No menu, cada prato conta uma história, numa homenagem, segundo Nuno Mendes, “à nossa história mercantil – onde fomos, onde estivemos, o que levámos e trouxemos”. As entradas surpreendem com combinações ousadas e contrastes de textura e sabor. A santola com emulsão de algas, por exemplo, evoca a frescura do Atlântico, enquanto os peixinhos da horta reinterpretados com um toque de tempura japonesa mostram a influência global do chef. Nos pratos principais, o arroz de línguas de bacalhau, cozinhado lentamente num caldo rico e finalizado com ervas aromáticas, remete para as memórias de uma cozinha familiar, mas com um rigor técnico que o transforma numa obra-prima. O leitão confitado com puré de tremoço, servido com um molho de especiarias fumadas, é uma ode às receitas tradicionais, reinventadas com sofisticação. Mas há mais: as propostas desdobram-se entre corações de galinha grelhados com molho pica-pau, presa de porco alentejano com pasta de nozes estufadas, nabos e grelos marinados e assados, panisse de grão-de-bico, chouriço de porco fumado e pickles ou mexilhões de sagres fumados com batata nova assada e molho de alho verde, criações que desvendam receitas tradicionais com o melhor produto da terra e do mar – a base da cozinha portuguesa.

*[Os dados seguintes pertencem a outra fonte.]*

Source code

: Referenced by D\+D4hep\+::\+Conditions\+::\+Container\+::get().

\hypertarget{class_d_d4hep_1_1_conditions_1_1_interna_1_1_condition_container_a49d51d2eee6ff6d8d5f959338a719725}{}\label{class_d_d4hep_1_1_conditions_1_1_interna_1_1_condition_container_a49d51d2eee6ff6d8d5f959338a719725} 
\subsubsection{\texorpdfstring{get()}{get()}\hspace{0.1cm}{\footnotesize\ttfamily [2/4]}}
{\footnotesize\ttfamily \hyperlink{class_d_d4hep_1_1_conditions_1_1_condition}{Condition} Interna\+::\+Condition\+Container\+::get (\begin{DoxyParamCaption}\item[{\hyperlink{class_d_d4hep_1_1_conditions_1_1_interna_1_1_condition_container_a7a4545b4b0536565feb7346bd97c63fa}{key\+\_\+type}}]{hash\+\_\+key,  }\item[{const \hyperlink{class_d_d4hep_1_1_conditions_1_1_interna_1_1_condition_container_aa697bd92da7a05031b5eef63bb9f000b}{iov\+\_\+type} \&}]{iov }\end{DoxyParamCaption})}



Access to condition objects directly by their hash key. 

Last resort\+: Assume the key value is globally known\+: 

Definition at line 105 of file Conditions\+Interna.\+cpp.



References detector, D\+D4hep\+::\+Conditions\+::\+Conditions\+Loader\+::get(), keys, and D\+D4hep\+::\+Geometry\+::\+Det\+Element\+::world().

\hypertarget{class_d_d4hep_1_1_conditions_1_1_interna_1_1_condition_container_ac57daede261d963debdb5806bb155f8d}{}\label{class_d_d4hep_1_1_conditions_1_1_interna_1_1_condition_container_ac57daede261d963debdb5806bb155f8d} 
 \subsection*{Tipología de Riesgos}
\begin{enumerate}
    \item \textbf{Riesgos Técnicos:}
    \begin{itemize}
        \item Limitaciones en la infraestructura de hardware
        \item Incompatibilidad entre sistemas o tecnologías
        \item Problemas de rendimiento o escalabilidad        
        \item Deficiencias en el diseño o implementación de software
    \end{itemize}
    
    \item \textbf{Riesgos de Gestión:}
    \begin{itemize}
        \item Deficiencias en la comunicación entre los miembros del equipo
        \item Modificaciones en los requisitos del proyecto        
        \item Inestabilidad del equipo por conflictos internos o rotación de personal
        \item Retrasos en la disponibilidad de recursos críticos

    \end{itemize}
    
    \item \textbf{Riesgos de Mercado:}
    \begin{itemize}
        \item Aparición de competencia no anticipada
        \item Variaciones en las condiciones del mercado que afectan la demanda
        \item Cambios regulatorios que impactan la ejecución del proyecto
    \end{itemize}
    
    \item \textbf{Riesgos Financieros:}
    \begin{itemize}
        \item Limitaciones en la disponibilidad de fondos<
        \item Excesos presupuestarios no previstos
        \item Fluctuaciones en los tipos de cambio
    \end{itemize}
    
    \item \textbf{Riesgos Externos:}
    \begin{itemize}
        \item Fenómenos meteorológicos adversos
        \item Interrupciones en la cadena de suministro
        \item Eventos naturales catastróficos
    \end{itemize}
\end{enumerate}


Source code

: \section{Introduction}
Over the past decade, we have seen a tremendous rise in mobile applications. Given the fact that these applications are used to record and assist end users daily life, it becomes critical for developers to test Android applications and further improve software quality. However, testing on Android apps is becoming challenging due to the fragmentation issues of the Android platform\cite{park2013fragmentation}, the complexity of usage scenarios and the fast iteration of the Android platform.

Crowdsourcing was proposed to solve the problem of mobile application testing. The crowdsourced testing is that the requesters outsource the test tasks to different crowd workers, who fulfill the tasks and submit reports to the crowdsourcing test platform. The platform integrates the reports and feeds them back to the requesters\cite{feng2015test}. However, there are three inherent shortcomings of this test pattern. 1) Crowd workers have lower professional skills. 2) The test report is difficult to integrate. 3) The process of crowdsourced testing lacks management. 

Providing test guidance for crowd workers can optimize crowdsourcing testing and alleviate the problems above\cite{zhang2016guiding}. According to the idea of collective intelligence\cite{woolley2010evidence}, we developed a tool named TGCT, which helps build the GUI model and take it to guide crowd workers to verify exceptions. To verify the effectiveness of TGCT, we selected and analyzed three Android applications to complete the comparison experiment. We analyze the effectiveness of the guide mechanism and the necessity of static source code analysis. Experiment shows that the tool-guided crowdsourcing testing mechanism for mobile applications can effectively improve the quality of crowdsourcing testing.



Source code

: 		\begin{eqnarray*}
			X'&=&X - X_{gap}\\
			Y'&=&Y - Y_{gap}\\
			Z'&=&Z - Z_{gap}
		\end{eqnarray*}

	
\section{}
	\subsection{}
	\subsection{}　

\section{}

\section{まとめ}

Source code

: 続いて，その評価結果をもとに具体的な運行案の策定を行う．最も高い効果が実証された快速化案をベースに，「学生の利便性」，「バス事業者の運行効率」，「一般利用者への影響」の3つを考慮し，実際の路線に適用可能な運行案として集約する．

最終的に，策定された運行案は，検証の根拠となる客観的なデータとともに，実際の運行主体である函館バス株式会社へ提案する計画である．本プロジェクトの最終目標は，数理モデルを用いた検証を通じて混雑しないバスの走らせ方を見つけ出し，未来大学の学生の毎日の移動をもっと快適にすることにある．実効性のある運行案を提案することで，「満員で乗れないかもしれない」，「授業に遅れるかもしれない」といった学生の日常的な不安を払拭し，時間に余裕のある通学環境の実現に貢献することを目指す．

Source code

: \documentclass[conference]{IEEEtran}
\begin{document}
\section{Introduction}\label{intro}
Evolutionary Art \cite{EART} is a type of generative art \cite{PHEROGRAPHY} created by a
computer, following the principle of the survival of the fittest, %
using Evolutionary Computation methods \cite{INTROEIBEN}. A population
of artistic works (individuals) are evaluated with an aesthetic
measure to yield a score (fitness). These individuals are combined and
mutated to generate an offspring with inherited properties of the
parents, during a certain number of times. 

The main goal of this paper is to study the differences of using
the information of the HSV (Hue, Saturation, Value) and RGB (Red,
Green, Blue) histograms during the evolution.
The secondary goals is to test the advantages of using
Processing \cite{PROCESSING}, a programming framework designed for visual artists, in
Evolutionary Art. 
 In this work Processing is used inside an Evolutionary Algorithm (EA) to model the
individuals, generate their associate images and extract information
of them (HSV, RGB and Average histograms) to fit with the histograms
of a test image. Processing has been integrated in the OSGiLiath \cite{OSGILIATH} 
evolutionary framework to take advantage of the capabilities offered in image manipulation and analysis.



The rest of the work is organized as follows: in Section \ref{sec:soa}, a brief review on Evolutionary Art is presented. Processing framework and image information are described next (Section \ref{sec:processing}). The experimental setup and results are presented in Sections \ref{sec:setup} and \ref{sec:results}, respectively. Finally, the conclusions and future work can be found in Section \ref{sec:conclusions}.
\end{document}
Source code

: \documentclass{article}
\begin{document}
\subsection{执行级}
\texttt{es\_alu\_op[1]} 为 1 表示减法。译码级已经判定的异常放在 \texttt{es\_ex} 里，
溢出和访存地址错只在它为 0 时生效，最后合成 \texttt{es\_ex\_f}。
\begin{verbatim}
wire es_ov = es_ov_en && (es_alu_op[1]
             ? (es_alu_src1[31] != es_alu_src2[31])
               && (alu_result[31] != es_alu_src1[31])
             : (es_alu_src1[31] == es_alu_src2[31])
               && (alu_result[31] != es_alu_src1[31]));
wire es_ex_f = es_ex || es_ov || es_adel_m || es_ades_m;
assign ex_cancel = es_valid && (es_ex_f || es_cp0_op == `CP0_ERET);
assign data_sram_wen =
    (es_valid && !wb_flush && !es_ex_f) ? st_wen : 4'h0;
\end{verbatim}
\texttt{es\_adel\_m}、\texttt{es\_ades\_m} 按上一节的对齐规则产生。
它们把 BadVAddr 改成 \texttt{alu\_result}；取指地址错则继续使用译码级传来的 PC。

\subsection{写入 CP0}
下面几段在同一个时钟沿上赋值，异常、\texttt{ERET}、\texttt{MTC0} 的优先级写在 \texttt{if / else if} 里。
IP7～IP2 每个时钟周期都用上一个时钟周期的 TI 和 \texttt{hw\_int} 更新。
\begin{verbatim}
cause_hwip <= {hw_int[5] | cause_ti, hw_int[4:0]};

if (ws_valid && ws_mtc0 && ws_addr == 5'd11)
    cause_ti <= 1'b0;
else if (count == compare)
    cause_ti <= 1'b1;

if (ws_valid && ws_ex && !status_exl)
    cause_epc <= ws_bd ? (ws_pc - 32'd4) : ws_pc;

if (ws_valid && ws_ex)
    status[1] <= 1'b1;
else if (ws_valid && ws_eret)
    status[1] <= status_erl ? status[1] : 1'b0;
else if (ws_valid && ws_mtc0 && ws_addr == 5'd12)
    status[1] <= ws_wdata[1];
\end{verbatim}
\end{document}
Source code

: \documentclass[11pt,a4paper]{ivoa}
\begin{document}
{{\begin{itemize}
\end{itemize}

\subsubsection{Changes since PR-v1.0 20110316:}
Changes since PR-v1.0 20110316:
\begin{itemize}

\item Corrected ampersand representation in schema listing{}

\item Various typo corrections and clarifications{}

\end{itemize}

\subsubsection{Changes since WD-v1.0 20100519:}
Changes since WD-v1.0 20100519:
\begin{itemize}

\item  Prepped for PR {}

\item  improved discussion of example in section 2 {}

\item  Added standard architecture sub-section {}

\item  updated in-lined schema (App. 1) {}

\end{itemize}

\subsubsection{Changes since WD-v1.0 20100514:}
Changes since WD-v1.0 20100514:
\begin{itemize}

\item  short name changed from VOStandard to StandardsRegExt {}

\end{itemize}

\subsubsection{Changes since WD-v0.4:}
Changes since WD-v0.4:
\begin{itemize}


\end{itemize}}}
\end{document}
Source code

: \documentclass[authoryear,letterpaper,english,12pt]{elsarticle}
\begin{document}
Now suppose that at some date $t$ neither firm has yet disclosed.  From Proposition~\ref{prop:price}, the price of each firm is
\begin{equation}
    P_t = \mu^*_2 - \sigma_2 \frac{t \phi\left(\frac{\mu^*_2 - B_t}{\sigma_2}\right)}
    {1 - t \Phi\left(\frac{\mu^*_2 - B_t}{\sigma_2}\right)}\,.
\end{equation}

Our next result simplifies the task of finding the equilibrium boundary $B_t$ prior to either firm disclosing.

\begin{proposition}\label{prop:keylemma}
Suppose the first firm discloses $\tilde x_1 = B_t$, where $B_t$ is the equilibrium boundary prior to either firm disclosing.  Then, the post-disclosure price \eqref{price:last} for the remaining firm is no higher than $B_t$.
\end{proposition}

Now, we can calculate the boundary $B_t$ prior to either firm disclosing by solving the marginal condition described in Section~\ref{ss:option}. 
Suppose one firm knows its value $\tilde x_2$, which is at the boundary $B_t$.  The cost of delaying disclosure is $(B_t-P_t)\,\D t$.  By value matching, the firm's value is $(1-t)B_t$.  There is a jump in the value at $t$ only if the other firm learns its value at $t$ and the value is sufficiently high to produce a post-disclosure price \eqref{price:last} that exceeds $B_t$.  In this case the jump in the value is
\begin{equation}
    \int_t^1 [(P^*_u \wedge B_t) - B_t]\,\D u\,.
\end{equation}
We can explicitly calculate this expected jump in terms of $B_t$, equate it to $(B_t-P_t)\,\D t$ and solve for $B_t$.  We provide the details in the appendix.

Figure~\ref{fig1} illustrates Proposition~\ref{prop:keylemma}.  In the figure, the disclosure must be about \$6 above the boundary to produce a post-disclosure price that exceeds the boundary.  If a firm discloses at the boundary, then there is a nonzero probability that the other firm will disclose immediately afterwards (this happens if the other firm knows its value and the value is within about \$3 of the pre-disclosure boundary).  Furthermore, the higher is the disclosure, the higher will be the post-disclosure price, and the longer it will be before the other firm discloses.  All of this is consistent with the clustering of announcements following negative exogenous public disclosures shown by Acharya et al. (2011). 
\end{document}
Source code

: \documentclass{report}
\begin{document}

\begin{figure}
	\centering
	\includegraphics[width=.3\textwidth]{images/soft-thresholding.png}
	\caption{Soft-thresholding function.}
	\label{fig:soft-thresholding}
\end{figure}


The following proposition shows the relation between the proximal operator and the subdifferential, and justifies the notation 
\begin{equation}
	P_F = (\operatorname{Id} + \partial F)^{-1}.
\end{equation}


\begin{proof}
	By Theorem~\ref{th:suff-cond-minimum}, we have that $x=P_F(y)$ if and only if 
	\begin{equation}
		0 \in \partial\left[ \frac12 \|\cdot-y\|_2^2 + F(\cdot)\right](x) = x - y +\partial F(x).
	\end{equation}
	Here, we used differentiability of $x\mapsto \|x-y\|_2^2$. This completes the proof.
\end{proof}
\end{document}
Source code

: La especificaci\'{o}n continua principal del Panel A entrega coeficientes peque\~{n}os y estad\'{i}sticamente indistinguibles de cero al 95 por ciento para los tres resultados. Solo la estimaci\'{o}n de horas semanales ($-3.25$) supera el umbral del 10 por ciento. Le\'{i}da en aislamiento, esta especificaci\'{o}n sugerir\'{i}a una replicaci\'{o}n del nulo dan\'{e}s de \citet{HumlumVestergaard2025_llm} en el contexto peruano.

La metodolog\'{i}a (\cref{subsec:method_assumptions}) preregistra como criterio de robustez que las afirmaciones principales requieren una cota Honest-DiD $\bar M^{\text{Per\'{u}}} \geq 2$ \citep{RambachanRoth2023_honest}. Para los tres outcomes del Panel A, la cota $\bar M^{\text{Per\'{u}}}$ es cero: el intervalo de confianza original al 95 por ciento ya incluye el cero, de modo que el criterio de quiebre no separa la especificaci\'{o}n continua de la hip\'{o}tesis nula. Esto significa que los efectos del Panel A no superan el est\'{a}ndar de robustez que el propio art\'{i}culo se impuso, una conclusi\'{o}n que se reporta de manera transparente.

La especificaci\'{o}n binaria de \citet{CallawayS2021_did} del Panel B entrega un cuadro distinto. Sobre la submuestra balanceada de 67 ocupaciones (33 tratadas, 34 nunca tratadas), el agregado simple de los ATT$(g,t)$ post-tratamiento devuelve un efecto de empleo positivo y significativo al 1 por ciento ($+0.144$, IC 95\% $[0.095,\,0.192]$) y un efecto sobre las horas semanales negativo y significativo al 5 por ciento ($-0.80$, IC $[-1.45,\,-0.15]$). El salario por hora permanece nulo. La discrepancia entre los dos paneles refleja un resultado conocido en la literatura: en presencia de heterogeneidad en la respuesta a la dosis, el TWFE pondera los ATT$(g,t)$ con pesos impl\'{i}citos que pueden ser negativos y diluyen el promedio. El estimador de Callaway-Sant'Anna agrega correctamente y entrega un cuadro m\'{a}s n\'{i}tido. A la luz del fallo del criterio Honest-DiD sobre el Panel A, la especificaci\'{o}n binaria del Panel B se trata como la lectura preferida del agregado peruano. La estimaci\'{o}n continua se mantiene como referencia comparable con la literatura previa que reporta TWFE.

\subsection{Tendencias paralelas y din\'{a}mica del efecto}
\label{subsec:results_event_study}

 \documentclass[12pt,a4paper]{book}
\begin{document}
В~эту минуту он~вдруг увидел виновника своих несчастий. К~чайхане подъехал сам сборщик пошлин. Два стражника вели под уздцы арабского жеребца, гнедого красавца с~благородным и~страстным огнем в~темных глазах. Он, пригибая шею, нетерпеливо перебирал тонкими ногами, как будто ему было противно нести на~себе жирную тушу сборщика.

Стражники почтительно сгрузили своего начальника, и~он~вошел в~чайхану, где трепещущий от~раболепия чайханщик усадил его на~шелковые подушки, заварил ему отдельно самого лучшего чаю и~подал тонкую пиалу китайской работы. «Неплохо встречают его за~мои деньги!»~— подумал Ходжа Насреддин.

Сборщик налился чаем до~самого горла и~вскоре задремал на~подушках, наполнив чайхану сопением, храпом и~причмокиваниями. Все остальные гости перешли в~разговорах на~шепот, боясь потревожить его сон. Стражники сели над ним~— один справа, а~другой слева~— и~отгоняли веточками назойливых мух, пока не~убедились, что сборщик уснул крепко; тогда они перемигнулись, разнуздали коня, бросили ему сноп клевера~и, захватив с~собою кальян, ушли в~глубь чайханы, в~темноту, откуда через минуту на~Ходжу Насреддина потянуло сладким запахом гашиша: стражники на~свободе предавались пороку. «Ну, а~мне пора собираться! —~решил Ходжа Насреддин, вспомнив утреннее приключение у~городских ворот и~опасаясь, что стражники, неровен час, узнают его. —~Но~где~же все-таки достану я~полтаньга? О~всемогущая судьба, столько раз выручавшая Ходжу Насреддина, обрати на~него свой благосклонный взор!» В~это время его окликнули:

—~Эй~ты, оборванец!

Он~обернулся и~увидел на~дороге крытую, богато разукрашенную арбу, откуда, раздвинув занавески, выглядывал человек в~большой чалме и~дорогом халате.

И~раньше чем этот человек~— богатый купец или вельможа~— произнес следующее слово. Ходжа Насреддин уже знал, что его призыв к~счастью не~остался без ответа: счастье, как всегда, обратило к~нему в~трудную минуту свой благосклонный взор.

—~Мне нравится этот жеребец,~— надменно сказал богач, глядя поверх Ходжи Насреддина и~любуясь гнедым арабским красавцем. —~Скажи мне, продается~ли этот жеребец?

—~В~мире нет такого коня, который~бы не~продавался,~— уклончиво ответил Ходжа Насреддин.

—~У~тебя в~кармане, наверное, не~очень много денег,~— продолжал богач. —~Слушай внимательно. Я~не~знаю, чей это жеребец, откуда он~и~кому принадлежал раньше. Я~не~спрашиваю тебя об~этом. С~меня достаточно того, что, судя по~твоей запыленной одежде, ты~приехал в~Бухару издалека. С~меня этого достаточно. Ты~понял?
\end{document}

A carta de vinhos, cuidadosamente selecionada, privilegia pequenos produtores nacionais, com especial atenção a castas autóctones e vinhos naturais. Para os apreciadores de cocktails, a casa apresenta criações exclusivas que combinam destilados com infusões de ervas e especiarias portuguesas, resultando em combinações inesperadas.

Santa Joana é uma declaração sobre o futuro da gastronomia portuguesa. Nuno Mendes volta a desafiar convenções e a mostrar que a inovação e a tradição podem coexistir de forma sublime. A cada prato servido, conta-se uma história de paixão, técnica e respeito pelo produto, numa celebração da autenticidade portuguesa traduzida para o presente.

Nuno Mendes, o regresso de um visionário
Com um percurso que o levou de Lisboa a Londres e ao estrelato internacional, Nuno Mendes é um dos chefs portugueses mais inovadores da sua geração. A sua carreira é marcada por projetos disruptivos, como o Viajante, que lhe valeu uma estrela Michelin, e o Taberna do Mercado, onde explorou a riqueza da gastronomia portuguesa num registo mais informal.

Formado no conceituado Culinary Institute of America, Mendes passou por cozinhas de renome, incluindo a do lendário Ferran Adrià, onde aprendeu a desconstruir conceitos culinários e a explorar novas abordagens ao sabor e à técnica. Em Londres, o seu nome tornou-se sinónimo de experiência gastronómica sensorial, atraindo foodies e críticos de todo o mundo.

Apesar do reconhecimento internacional, o seu regresso a Portugal sempre esteve no horizonte. Santa Joana marca essa nova fase, onde traz a sua visão vanguardista para o solo natal, num projeto que equilibra memória afetiva e inovação. O que distingue Mendes é a sua abordagem sensorial e emotiva à culinária. Mais do que pratos tecnicamente perfeitos, o chef procura contar histórias através da comida, resgatando memórias e reconfigurando sabores tradicionais com uma linguagem moderna.

Com Santa Joana, reafirma-se não apenas como um dos grandes nomes da gastronomia portuguesa, mas também como um contador de histórias através do paladar. O seu regresso não é só uma celebração da sua trajetória, mas um novo capítulo para a gastronomia nacional. Se o seu percurso até aqui foi pautado pela vontade de inovar e experimentar, agora é tempo de consolidar essa visão em solo português, criando um legado que honra as suas raízes e aponta o caminho para o futuro.